Themes of loss and sacrifice, whether expected or remembered, dominate this issue’s verse. In “Vincent, in the Dream of Zundert,” which won the 2014 Far Horizons Award for Poetry, Laura Ritland versifies Vincent van Gogh’s correspondence with his brother Theo. Ritland’s rendering of the artist’s reflection on his idyllic past as a pantoum, a highly recursive verse form, emulates both the tortuous patterns of van Gogh’s deteriorating mind and the movement-in-stillness of his best work. Other notable works of poetry in this issue include three poems from Patrick Friesen that pursue the divine, two prose poems from Siobhán Scarry that touch on the cyclical recurrence of wonder, and “Mount Anger,” Molly Peacock’s metamorphic figuration of emotional turmoil.

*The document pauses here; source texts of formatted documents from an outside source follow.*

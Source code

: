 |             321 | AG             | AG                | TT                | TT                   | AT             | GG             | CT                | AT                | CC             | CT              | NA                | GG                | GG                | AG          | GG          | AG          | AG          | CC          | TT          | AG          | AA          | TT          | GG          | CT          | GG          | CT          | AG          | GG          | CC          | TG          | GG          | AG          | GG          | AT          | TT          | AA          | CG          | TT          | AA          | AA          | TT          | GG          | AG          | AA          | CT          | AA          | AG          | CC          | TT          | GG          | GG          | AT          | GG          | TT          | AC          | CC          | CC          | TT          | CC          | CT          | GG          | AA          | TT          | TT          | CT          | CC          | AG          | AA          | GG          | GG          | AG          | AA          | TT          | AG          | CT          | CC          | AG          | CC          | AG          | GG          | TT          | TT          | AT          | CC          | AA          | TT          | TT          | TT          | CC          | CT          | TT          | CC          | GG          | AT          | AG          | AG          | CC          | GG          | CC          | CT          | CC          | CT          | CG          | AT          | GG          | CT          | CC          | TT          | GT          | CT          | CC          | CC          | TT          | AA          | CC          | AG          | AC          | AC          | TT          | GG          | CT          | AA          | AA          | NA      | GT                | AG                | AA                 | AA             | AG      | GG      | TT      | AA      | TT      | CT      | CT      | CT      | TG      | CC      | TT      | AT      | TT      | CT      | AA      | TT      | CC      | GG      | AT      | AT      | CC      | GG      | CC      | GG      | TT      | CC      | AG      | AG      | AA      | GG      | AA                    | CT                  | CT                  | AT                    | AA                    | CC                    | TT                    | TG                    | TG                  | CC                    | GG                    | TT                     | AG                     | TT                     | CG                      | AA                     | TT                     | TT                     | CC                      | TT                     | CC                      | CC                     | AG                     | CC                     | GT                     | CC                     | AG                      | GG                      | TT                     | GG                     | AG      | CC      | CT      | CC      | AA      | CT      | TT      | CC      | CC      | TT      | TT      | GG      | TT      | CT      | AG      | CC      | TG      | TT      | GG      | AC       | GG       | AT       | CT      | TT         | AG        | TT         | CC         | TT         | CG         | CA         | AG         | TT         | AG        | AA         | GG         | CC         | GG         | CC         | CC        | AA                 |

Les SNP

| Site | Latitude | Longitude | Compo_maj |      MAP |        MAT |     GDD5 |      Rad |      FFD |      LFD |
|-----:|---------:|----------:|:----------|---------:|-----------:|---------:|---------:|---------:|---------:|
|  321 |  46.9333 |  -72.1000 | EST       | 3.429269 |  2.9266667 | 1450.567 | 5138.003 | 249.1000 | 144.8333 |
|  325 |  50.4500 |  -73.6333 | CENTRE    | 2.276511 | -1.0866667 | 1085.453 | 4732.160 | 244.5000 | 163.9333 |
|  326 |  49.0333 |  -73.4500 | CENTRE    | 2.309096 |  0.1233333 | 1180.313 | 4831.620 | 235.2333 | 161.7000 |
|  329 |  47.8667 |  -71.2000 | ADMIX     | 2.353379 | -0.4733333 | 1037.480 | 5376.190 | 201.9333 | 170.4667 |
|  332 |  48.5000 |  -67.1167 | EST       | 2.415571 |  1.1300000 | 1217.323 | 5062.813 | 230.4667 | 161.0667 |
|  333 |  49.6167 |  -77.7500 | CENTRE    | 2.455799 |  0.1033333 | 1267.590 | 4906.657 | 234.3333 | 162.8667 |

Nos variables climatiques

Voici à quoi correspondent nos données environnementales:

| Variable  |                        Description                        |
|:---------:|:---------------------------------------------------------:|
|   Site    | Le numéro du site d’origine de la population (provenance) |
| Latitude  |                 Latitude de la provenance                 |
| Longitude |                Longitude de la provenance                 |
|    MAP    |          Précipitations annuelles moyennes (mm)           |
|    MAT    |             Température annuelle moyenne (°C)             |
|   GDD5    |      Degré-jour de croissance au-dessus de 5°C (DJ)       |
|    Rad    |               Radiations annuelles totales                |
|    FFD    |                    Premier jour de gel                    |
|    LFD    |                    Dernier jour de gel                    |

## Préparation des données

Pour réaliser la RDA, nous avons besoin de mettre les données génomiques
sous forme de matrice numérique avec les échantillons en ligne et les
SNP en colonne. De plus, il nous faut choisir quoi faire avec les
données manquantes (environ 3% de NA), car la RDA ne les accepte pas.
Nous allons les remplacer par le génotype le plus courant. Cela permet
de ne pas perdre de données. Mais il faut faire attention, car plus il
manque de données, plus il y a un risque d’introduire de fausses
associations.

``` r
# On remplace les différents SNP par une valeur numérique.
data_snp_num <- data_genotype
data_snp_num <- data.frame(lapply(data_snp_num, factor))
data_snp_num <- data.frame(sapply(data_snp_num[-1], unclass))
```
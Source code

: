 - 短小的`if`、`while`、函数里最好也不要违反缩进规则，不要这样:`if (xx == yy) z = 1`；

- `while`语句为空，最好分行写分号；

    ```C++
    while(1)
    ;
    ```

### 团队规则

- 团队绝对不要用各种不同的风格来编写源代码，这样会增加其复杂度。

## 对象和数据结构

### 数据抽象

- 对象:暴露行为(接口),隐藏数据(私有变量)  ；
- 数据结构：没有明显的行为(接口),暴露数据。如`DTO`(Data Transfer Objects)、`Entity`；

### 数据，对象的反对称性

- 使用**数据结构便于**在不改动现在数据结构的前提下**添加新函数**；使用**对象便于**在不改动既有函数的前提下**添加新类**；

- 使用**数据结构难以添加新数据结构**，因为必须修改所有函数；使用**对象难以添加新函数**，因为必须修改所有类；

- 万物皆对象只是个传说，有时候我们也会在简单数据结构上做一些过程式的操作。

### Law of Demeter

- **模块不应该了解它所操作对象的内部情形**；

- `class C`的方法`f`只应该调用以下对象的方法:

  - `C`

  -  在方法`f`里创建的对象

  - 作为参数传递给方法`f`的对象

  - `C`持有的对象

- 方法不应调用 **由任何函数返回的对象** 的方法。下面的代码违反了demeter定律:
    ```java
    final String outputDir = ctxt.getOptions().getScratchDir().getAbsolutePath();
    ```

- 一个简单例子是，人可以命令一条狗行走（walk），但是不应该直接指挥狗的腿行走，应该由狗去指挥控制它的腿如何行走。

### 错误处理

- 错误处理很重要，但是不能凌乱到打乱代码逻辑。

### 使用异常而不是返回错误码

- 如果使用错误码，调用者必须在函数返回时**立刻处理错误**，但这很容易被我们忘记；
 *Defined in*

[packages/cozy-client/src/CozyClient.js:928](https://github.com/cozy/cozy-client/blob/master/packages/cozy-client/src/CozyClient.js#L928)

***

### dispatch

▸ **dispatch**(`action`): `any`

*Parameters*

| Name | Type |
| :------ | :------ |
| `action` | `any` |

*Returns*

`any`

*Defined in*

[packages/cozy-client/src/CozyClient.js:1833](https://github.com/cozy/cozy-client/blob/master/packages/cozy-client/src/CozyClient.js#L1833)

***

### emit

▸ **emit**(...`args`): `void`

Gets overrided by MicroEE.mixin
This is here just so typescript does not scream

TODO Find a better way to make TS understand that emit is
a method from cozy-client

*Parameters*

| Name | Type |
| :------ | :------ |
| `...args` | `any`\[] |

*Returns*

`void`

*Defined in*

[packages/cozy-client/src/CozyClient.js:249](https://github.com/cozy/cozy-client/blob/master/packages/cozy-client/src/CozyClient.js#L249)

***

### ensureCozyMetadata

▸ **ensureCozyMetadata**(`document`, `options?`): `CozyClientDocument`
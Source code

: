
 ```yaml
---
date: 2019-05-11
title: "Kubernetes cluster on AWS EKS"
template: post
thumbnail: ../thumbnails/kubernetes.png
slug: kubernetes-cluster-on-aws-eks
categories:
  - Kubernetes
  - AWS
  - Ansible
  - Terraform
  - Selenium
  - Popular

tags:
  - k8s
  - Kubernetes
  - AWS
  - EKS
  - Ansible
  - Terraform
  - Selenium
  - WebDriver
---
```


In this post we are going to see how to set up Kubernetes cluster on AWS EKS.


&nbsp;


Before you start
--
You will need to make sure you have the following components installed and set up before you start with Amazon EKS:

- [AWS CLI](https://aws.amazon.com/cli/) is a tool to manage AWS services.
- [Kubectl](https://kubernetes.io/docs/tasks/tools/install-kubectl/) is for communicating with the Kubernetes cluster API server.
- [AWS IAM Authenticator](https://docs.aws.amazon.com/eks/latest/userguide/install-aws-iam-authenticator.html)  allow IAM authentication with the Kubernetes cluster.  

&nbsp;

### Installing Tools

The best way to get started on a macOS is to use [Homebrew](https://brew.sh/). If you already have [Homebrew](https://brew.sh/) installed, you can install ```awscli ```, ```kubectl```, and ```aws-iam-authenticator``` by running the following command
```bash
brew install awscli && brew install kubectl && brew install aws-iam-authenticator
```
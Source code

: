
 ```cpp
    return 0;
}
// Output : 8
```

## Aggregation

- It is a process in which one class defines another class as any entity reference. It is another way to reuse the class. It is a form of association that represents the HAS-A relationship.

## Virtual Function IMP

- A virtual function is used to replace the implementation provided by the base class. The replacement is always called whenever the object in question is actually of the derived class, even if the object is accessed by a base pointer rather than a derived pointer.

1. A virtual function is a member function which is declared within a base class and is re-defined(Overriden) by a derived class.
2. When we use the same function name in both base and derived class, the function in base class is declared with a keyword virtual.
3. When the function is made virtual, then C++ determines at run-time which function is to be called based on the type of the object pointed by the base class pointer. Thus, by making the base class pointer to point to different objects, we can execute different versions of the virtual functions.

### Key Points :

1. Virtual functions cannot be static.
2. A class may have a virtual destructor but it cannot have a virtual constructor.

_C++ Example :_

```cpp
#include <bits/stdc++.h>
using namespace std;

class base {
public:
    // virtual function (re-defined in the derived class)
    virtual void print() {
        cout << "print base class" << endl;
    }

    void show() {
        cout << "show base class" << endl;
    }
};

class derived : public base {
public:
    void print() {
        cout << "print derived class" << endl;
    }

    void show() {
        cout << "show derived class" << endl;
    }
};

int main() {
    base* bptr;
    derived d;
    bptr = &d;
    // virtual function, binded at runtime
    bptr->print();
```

Like “Food,” this issue’s remaining two short stories are concerned as much with what holds people together as with what drives them apart. Katherine Wagner’s harrowing short story “They Were Children” depicts the violent consequences of hazing culture and the capacity of love to bridge generational and cultural divisions. Conversely, Jason Markowsky’s “Pomelos Are Out of Season” reveals in painful detail the incompatibility of philanthropic selflessness and lasting love.

Closing out the issue are reviews of Jack Hodgins’ Cadillac Cathedral (reviewed by the late Holley Rubinsky) and Kathy Page’s Paradise & Elsewhere, among several others.